November 9, 2021

Fraunhofer HHI researches autonomous rail transport in BerDiBa consortium project

November 9, 2021

The Fraunhofer Heinrich Hertz Institute (HHI) is involved in the newly launched research project "BerDiBa" (Berlin Digital Railway Operation) with its departments "Artificial Intelligence" and "Vision & Imaging Technologies". In the project, the 12 partners, coordinated by consortium leader Siemens Mobility, are researching novel technologies for automated rail driving and testing them under real operating conditions. BerDiBa is scheduled to run for four years. It is being funded by the state of Berlin with 7.6 million euros from the ProFIT innovation funding program. The total volume of the BerDiBa project is 13.7 million euros.

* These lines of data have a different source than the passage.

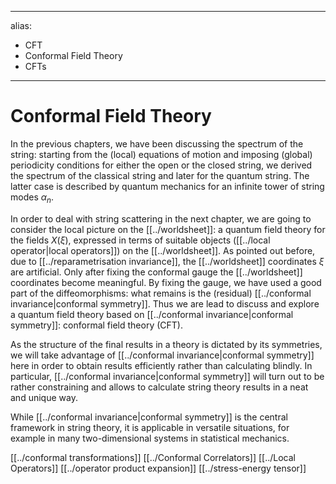 
---
alias:
- CFT
- Conformal Field Theory
- CFTs
---
# Conformal Field Theory

In the previous chapters, we have been discussing the spectrum of the string: starting from the (local) equations of motion and imposing (global) periodicity conditions for either the open or the closed string, we derived the spectrum of the classical string and later for the quantum string. The latter case is described by quantum mechanics for an infinite tower of string modes $\alpha_{n}$.

In order to deal with string scattering in the next chapter, we are going to consider the local picture on the [[../worldsheet]]: a quantum field theory for the fields $X(\xi)$, expressed in terms of suitable objects ([[../local operator|local operators]]) on the [[../worldsheet]]. As pointed out before, due to [[../reparametrisation invariance]], the [[../worldsheet]] coordinates $\xi$ are artificial. Only after fixing the conformal gauge the [[../worldsheet]] coordinates become meaningful. By fixing the gauge, we have used a good part of the diffeomorphisms: what remains is the (residual) [[../conformal invariance|conformal symmetry]]. Thus we are lead to discuss and explore a quantum field theory based on [[../conformal invariance|conformal symmetry]]: conformal field theory (CFT).

As the structure of the final results in a theory is dictated by its symmetries, we will take advantage of [[../conformal invariance|conformal symmetry]] here in order to obtain results efficiently rather than calculating blindly. In particular, [[../conformal invariance|conformal symmetry]] will turn out to be rather constraining and allows to calculate string theory results in a neat and unique way.

While [[../conformal invariance|conformal symmetry]] is the central framework in string theory, it is applicable in versatile situations, for example in many two-dimensional systems in statistical mechanics.

[[../conformal transformations]]
[[../Conformal Correlators]]
[[../Local Operators]]
[[../operator product expansion]]
[[../stress-energy tensor]]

Autonomous driving in the automotive industry has been the subject of extensive research for years. Now, researchers are aiming to exploit the potential of automated operations in rail transport as well. The BerDiBa consortium project wants to lay the foundation for this by using innovative technologies to detect obstacles in the track and hazards to passengers on the train on the one hand and monitor changes in the rail infrastructure on the other. In this respect, digital rail operations encompass three aspects: Driverless trains, automatically scheduled maintenance, and the possibility for remote control for situations in which autonomous travel is not possible, for example, due to weather. The basis for this is high-performance sensor systems for perceiving the environment on and in the train. The aim is to make rail traffic safer and processes more efficient.

One key technology in BerDiBa is the powerful and holistic digital replication of rail operations as a so-called digital twin with all necessary status information of trains, train interiors, environment, and infrastructure. Within this context, the change of the operational railroad processes over time poses a unique challenge. Hence, to create a powerful digital twin, past and current data must be continuously integrated, modeled, and analyzed. Accordingly, artificial intelligence (AI) and computer vision (CV) methods play a fundamental role.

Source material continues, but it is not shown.